Hal ini disampaikan langsung oleh Kepala Bidang Perikanan Tangkap DKP Maluku, Rusdi Makatita, S.Pi., M.Si., yang menegaskan bahwa 109 kapal lainnya berpotensi ilegal karena belum lolos proses verifikasi izin penangkapan.
“Jika benar jumlahnya 123 kapal, maka yang kami akui hanya 14. Sisanya belum jelas legalitasnya. Mereka tidak punya SIPI, dan berarti belum boleh menangkap ikan di laut,” tegas Makatita dalam keterangan resminya.
SIUP Bukan Izin Menangkap Ikan: Hanya SIPI yang Sah di Laut
Makatita menekankan bahwa banyak pelaku usaha salah kaprah soal perizinan kapal perikanan. Ia menjelaskan dua jenis izin penting:
SIUP (Surat Izin Usaha Perikanan): Dikeluarkan untuk pelaku usaha perikanan melalui NIB secara online oleh BKPM/PTSP Pusat.
SIPI (Surat Izin Penangkapan Ikan): Merupakan izin operasional utama agar kapal bisa menangkap ikan secara legal di laut.
“Setiap kapal yang sah beroperasi wajib memiliki SIPI. Punya SIUP saja belum cukup. Masih harus diverifikasi sesuai jenis alat tangkap dan zona operasi,” ujarnya.
Alat Tangkap Bale-Bale Hanya Legal dalam 12 Mil Laut
Masalah utama lainnya terletak pada alat tangkap. DKP Maluku menyebutkan bahwa 14 kapal yang memiliki SIPI semuanya menggunakan alat tangkap bale-bale, sejenis jaring kecil yang hanya diperbolehkan untuk kapal di bawah 30 GT dan dalam radius 12 mil laut, sesuai Permen KKP No. 36 Tahun 2023.
“Kalau alat tangkap bale-bale dipakai di luar 12 mil, itu sudah melanggar hukum. Alat itu hanya sah di zona kewenangan pemerintah provinsi,” jelas Makatita.
Namun, karena belum ada verifikasi lengkap, 109 kapal lainnya berpotensi menggunakan alat tangkap ilegal atau tidak sesuai izin, termasuk jaring hanyut atau alat untuk menangkap telur ikan yang saat ini telah dilarang.
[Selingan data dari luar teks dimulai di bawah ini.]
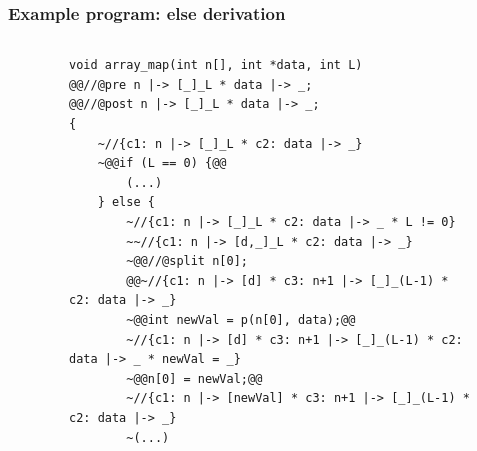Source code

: \documentclass{beamer}
\begin{document}

\begin{frame}[fragile]
\frametitle{Example program: else derivation}
\vspace{-2em}
\begin{columns}
\begin{column}{0.03\textwidth}
\end{column}
\begin{column}{0.97\textwidth}
\begin{figure}[h]
  \centering
\begin{lstlisting}[style=CStyleOverlay, captionpos = t]
void array_map(int n[], int *data, int L)
@@//@pre n |-> [_]_L * data |-> _;
@@//@post n |-> [_]_L * data |-> _;
{
	~//{c1: n |-> [_]_L * c2: data |-> _}
	~@@if (L == 0) {@@
		(...)
	} else {
		~//{c1: n |-> [_]_L * c2: data |-> _ * L != 0}
		~~//{c1: n |-> [d,_]_L * c2: data |-> _}
		~@@//@split n[0];
		@@~//{c1: n |-> [d] * c3: n+1 |-> [_]_(L-1) * c2: data |-> _}
		~@@int newVal = p(n[0], data);@@
		~//{c1: n |-> [d] * c3: n+1 |-> [_]_(L-1) * c2: data |-> _ * newVal = _}
		~@@n[0] = newVal;@@
		~//{c1: n |-> [newVal] * c3: n+1 |-> [_]_(L-1) * c2: data |-> _}
		~(...)		
\end{lstlisting}
\end{figure}
\end{column}
\end{columns}
\end{frame}
\end{document}
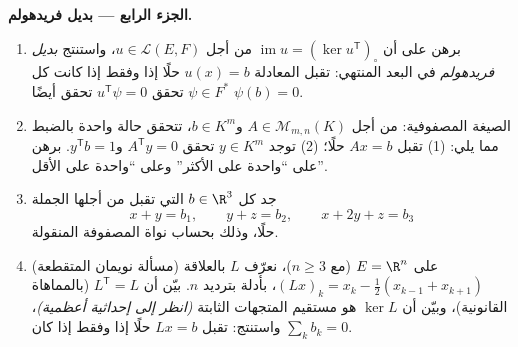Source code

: \begin{problem}
\medskip
\noindent\textbf{الجزء الرابع --- بديل فريدهولم.}
\begin{enumerate}[resume]
  \item برهن على أن $\operatorname{im} u = (\ker u^{\mathsf
        T})_\circ$ من أجل $u \in \mathcal{L}(E, F)$، واستنتج
        \emph{بديل فريدهولم} في البعد المنتهي: تقبل
        المعادلة $u(x) = b$ حلًا إذا وفقط إذا كانت كل
        $\psi \in F^*$ تحقق $u^{\mathsf T}\psi = 0$ تحقق أيضًا
        $\psi(b) = 0$.
  \item الصيغة المصفوفية: من أجل $A \in \mathcal{M}_{m,n}(K)$ و$b \in
        K^m$، تتحقق حالة واحدة بالضبط مما يلي: (1) تقبل $Ax = b$
        حلًا؛ (2) توجد $y \in K^m$ تحقق
        $A^{\mathsf T}y = 0$ و$y^{\mathsf T}b = 1$. برهن على
        ``واحدة على الأكثر'' وعلى ``واحدة على الأقل''.
  \item جد كل $b \in \R^3$ التي تقبل من أجلها الجملة
        \[
        x + y = b_1, \qquad y + z = b_2, \qquad x + 2y + z = b_3
        \]
        حلًا، وذلك بحساب نواة المصفوفة المنقولة.
  \item (مسألة نويمان المتقطعة) على $E = \R^n$ (مع $n \geq 3$)،
        نعرّف $L$ بالعلاقة $(Lx)_k = x_k - \frac12(x_{k-1} +
        x_{k+1})$، بأدلة بترديد $n$. بيّن أن $L^{\mathsf T} = L$
        (بالمماهاة القانونية)، وبيّن أن $\ker L$ هو مستقيم
        المتجهات الثابتة \emph{(انظر إلى إحداثية أعظمية)}،
        واستنتج: تقبل $Lx = b$ حلًا إذا وفقط إذا كان $\sum_k b_k = 0$.
\end{enumerate}


\end{problem}
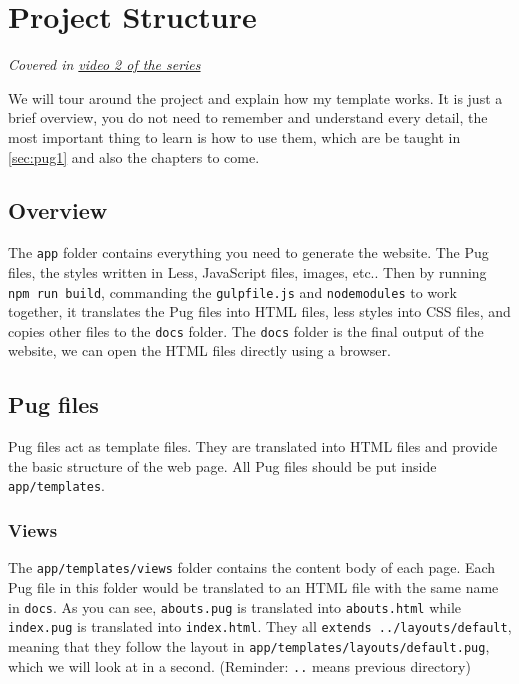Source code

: \chapter{Project Structure}
\label{sec:projstructure}

\textit{Covered in \href{https://www.youtube.com/watch?v=fbbjnhs4nyo&list=PLjGmdnqrOKuYXiu7lgG5HW71jPEUd1XCm&index=3}{video 2 of the series}}
\vspace{6mm}

We will tour around the project and explain how my template works. It is just a brief overview, you do not need to remember and understand every detail, the most important thing to learn is how to use them, which are be taught in \cref{sec:pug1} and also the chapters to come.

\section{Overview}

The \texttt{app} folder contains everything you need to generate the website. The Pug files, the styles written in Less, JavaScript files, images, etc.. Then by running \texttt{npm run build}, commanding the \texttt{gulpfile.js} and \texttt{node\textunderscore modules} to work together, it translates the Pug files into HTML files, less styles into CSS files, and copies other files to the \texttt{docs} folder. The \texttt{docs} folder is the final output of the website, we can open the HTML files directly using a browser.

\section{Pug files}

Pug files act as template files. They are translated into HTML files and provide the basic structure of the web page. All Pug files should be put inside \texttt{app/templates}.

\subsection*{Views}

The \texttt{app/templates/views} folder contains the content body of each page. Each Pug file in this folder would be translated to an HTML file with the same name in \texttt{docs}. As you can see, \texttt{abouts.pug} is translated into \texttt{abouts.html} while \texttt{index.pug} is translated into \texttt{index.html}. They all \texttt{extends ../layouts/default}, meaning that they follow the layout in \texttt{app/templates/layouts/default.pug}, which we will look at in a second. (Reminder: \texttt{..} means previous directory)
Potensi Klaim Palsu Izin: Perairan Seira Terancam Jadi Zona Abu-Abu
Rusdi Makatita mengingatkan bahwa banyak kapal mengklaim telah memiliki izin, namun izin itu mungkin bukan untuk alat tangkap yang sesuai, atau bahkan hanya memiliki SIUP tanpa SIPI.
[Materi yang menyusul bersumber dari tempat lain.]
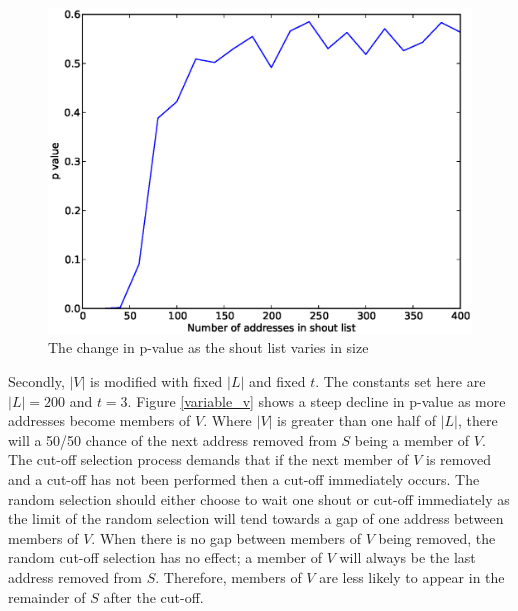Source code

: \documentclass[ %
                    author={Luke Murray},
                supervisor={Dr. Simon Hollis},
                     title={Shadow Peer-to-Peer Networks},
                  subtitle={},
                    degree={MEng},
                      year={2013} ]{thesis}
\begin{document}
\begin{figure}[h]
    \centering
    \begin{minipage}[b]{0.8\linewidth}
        \centering
        \includegraphics[width=\linewidth]{diagrams/variable_l.eps}
        \caption{The change in p-value as the shout list varies in size}
    \end{minipage}
    \label{variable_l}
\end{figure}

Secondly, $|V|$ is modified with fixed $|L|$ and fixed $t$. The constants set here are $|L| = 200$ and $t = 3$. Figure \ref{variable_v} shows a steep decline in p-value as more addresses become members of $V$. Where $|V|$ is greater than one half of $|L|$, there will a 50/50 chance of the next address removed from $S$ being a member of $V$. The cut-off selection process demands that if the next member of $V$ is removed and a cut-off has not been performed then a cut-off immediately occurs. The random selection should either choose to wait one shout or cut-off immediately as the limit of the random selection will tend towards a gap of one address between members of $V$. When there is no gap between members of $V$ being removed, the random cut-off selection has no effect; a member of $V$ will always be the last address removed from $S$. Therefore, members of $V$ are less likely to appear in the remainder of $S$ after the cut-off.
\end{document}
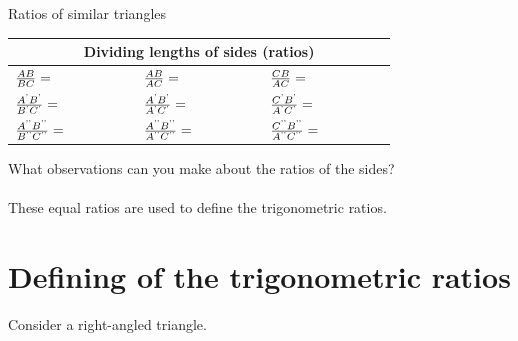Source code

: \begin{Investigation}{Ratios of similar triangles}
\begin{table}[H]
\begin{center}
\noindent

\begin{tabular}{|l|l|l|}\hline
\multicolumn{3}{|c|}{Dividing lengths of sides (ratios)}
\\ \hline
$\frac{AB}{BC}=\phantom{\rule{42.67912pt}{0ex}}$
&
$\frac{AB}{AC}=\phantom{\rule{42.67912pt}{0ex}}$
&
$\frac{CB}{AC}=\phantom{\rule{42.67912pt}{0ex}}$
\\ \hline
$\frac{{A}^{\text{'}}{B}^{\text{'}}}{{B}^{\text{'}}{C}^{\text{'}}}=\phantom{\rule{42.67912pt}{0ex}}$
&
$\frac{{A}^{\text{'}}{B}^{\text{'}}}{{A}^{\text{'}}{C}^{\text{'}}}=\phantom{\rule{42.67912pt}{0ex}}$
&
$\frac{{C}^{\text{'}}{B}^{\text{'}}}{{A}^{\text{'}}{C}^{\text{'}}}=\phantom{\rule{42.67912pt}{0ex}}$
\\ \hline
$\frac{{A}^{\text{'}\text{'}}{B}^{\text{'}\text{'}}}{{B}^{\text{'}\text{'}}{C}^{\text{'}\text{'}}}=\phantom{\rule{42.67912pt}{0ex}}$
&
$\frac{{A}^{\text{'}\text{'}}{B}^{\text{'}\text{'}}}{{A}^{\text{'}\text{'}}{C}^{\text{'}\text{'}}}=\phantom{\rule{42.67912pt}{0ex}}$
&
$\frac{{C}^{\text{'}\text{'}}{B}^{\text{'}\text{'}}}{{A}^{\text{'}\text{'}}{C}^{\text{'}\text{'}}}=\phantom{\rule{42.67912pt}{0ex}}$
\\ \hline
\end{tabular}
\end{center}
\end{table}
\par
What observations can you make about the ratios of the sides?\\
\\
These equal ratios are used to define the trigonometric ratios.\par 
\end{Investigation}


    

\section{Defining of the trigonometric ratios}
Consider a right-angled triangle.\par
“Kapal bisa saja bilang legal, tapi izinnya untuk alat tangkap lain. Ini masalah serius. Pengawasan di lapangan harus diperketat agar kita tahu siapa yang benar-benar legal,” tegasnya.
DPRD Maluku Minta Verifikasi dan Transparansi Total
Menanggapi isu ini, Wakil Ketua Komisi II DPRD Maluku, Suanthie Jhon Laipeni, meminta agar data 123 kapal tersebut segera diverifikasi oleh DKP dan Kementerian Kelautan dan Perikanan (KKP). Ia menegaskan pentingnya mengetahui apakah kapal tersebut beroperasi dalam atau di luar 12 mil laut, karena menyangkut kewenangan penerbit izin.
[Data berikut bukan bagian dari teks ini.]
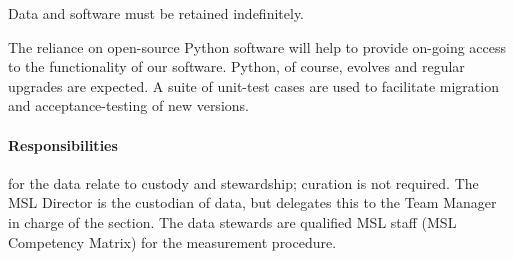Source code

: Data and software must be retained indefinitely. 

The reliance on open-source Python software will help to provide on-going access to the functionality of our software. Python, of course, evolves and regular upgrades are expected. A suite of unit-test cases are used to facilitate migration and acceptance-testing of new versions.

\paragraph{Responsibilities} for the data relate to custody and stewardship; curation is not required. The MSL Director is the custodian of data, but delegates this to the Team Manager in charge of the section. The data stewards are qualified MSL staff (MSL Competency Matrix) for the measurement procedure.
“Kapal di bawah 30 GT dan dalam 12 mil adalah wewenang Provinsi. Di atas itu, kewenangan Kementerian. Kalau datanya kabur, bisa terjadi tumpang tindih kewenangan,” ujarnya, Selasa (10/6/2025), melalui sambungan telepon dari Ambon.
Laipeni juga menyebut bahwa hingga kini, DKP Maluku hanya menerbitkan 14 izin resmi, mayoritas untuk kapal yang beroperasi di Kepulauan Aru, bukan di Tanimbar.
Seruan DPRD: Buka Data, Libatkan Masyarakat Adat, Evaluasi Aturan Izin Telur Ikan
Komisi II DPRD Maluku mendesak agar:
DKP membuka data kapal dan izin secara publik
Sistem pengawasan diperkuat
Masyarakat adat Tanimbar dilibatkan dalam pengawasan armada
Evaluasi aturan pemberian izin penangkapan telur ikan, yang selama ini hanya dikeluarkan dua tahun sekali
“Jangan sampai laut Maluku jadi ladang eksploitasi tanpa kejelasan hukum. Fakta lapangan harus jadi dasar kebijakan, bukan asumsi,” tutup Laipeni.
Kesimpulan: Laut Tak Boleh Jadi Zona Bebas Izin
Isu 123 kapal ilegal di perairan Seira menjadi alarm bagi pengelolaan sumber daya laut di Maluku. Jika sistem izin dibiarkan tumpang tindih dan data kapal tidak diverifikasi, maka ekosistem laut dan keberlangsungan nelayan lokal bisa hancur.
Pemerintah Provinsi dan Pusat harus segera bertindak: benahi sistem izin kapal perikanan, pertegas pengawasan alat tangkap, dan hadirkan transparansi di laut Indonesia.